Latin America: Mexico and Chile continue to strengthen; Brazil and Peru still depressed
Chile’s housing market is strengthening, as the impact of the property sales tax introduced three years ago has waned. The average price of new apartments in Greater Santiago rose strongly by 6.49% during 2019, after y-o-y rises of 6.94% in 2018 and 6.69% in 2017, and an annual decline of 1.82% in 2016. On a quarterly basis, house prices increased 1.86% in Q4 2019.
Chile’s economy grew by 1.2% in 2019 from a year earlier, supported by an improvement in the mining sector, but this remains sharply down from the previous year’s 4% growth. The protests that began in early-October 2019 have since dampened prospects from the remainder of the year. Recently, the Central Bank of Chile slashed its 2020 growth forecast to a range of 0.5% to 1.5%, from an earlier projection of 2.75% to 3.75%.

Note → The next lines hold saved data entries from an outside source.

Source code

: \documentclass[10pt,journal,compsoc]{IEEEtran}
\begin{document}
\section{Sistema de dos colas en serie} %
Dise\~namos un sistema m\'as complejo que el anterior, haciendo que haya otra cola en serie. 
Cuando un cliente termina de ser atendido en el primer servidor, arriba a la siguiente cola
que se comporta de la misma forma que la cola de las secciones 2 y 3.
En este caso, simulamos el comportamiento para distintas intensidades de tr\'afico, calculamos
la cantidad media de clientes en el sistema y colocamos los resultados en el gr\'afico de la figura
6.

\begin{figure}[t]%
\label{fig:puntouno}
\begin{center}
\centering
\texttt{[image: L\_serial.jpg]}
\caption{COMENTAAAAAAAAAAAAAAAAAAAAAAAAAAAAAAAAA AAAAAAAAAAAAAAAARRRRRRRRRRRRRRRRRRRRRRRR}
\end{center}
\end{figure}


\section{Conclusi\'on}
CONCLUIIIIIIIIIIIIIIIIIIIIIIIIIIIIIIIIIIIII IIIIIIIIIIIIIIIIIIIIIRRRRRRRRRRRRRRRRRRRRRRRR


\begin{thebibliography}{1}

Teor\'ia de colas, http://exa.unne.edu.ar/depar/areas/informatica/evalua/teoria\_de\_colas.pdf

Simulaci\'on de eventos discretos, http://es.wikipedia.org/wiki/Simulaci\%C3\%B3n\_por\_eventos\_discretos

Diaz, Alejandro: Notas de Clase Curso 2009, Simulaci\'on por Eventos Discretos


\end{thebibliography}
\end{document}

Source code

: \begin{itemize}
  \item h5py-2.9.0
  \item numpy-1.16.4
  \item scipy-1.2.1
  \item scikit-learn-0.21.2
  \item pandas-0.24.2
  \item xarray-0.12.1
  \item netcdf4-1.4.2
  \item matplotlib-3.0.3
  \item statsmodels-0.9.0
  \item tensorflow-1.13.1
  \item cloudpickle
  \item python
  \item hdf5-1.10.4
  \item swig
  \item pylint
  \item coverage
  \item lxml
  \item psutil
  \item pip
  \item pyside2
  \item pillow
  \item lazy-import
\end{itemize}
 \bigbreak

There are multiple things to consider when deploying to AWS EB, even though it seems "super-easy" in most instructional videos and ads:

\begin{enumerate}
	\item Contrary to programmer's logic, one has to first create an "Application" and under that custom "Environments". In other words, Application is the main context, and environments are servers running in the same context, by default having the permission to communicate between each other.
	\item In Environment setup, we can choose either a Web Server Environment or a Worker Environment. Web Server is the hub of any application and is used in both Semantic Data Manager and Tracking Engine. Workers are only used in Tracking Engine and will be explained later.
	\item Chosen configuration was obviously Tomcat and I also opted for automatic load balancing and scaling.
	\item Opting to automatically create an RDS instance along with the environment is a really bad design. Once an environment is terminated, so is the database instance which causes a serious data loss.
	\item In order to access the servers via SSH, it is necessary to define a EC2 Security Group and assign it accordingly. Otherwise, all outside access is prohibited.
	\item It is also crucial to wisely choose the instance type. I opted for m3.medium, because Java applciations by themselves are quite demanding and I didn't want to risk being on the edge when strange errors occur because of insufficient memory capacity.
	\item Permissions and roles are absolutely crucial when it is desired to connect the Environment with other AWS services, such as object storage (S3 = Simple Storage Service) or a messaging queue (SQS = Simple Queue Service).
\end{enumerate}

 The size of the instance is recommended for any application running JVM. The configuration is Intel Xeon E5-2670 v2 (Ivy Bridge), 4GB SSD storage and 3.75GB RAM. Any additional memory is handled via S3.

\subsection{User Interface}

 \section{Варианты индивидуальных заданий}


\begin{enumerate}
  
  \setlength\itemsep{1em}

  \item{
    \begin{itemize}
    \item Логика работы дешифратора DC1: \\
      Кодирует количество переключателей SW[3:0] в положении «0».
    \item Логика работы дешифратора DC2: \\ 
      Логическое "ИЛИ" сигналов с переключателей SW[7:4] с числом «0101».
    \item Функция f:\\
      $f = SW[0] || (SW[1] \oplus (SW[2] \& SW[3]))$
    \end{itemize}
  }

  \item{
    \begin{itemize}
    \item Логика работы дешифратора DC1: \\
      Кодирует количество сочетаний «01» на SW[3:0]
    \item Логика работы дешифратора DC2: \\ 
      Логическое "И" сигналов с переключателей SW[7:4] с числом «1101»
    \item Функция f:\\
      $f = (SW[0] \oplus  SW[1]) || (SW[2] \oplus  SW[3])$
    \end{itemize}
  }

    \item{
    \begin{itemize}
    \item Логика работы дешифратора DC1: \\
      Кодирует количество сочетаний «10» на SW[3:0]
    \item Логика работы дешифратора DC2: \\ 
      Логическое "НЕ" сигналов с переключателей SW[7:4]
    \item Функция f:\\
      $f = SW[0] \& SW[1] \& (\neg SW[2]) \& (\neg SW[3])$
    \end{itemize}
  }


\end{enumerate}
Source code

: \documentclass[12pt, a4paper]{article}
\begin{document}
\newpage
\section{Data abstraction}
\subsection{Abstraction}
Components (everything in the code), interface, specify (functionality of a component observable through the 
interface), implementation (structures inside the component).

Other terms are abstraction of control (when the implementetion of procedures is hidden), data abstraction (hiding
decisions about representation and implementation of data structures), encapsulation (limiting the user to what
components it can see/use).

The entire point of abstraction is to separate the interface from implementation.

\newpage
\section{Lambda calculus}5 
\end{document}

Mexico’s housing market remains strong, despite struggling economy. The nationwide house price index rose by 4.58% during 2019, the biggest y-o-y increase since 2016. On a quarterly basis, house prices fell slightly by 0.27% during the latest quarter. The Mexican economy shrank by 0.1% in 2019 from a year earlier, in contrast to a 2.1% growth in 2018 and the weakest performance in a decade.
Brazil’s housing market continues to struggle, despite improving economic conditions. In Sao Paulo, house prices fell by 1.96% during 2019, from annual declines of 1.89% in 2018, 1.5% in 2017, 5.53% in 2016, and 7.38% in 2015. On a quarterly basis, house prices in Sao Paulo dropped 1.23% in Q4 2019. The economy grew by a minuscule 1.12% in 2019 from a year earlier, but is expected to improve to 2.4% growth this year.
Peru’s housing market remains weak, with house prices falling by 2.52% during 2019, following annual declines of 0.64% in 2018, 1.14% in 2017, 1.03% in 2016 and 7.88% in 2015. During the latest quarter, house prices dropped 2.79% q-o-q.
South Africa's housing market has hardly moved
South Africa’s housing market remains sluggish, amidst depressed macroeconomic environment. The price index for medium-sized apartments fell by 0.5% during 2019, after y-o-y declines of 0.24% in 2018, 0.61% in 2017, and 2.33% in 2016, and annual rises of 1.01% in 2015, 0.92% in 2014, and 2.33% in 2013. On a quarterly basis, house prices were almost unchanged in Q4 2019.
Recently, South Africa's government cut its economic growth forecast for 2020 to a minuscule 0.9%, from its initial projection of a 1.7% expansion, amidst revenue shortfall, huge debt and persistent electricity shortages. The economy grew by a meager 0.4% last year, following expansions of 0.8% in 2018 and 1.4% in 2017.
Puerto Rico’s housing market still suffering
After a short-lived recovery in 2017, Puerto Rico’s house prices are falling again. The seasonally-adjusted purchase-only house price index fell by 7.94% during 2019, following a y-o-y decline of 8.39% in the previous year, using inflation-adjusted figures. Quarter-on-quarter, house prices fell by a huge 11.13% in Q4 2019.
The housing market has suffered tremendously for most of the decade. The island has experienced a prolonged economic crisis, massive debt, high unemployment and continuing population loss. With US$70 billion in debt and US$50 billion in pension liabilities, Puerto Rico's bankruptcy filing in May 2017, was the biggest in the history of the United States. The economy contracted by about 1.1% in 2019, following declines of 4.9% in 2018, 2.7% in 2017, 1.3% in 2016, 1% in 2015, and 1.2% in 2014, according to the IMF.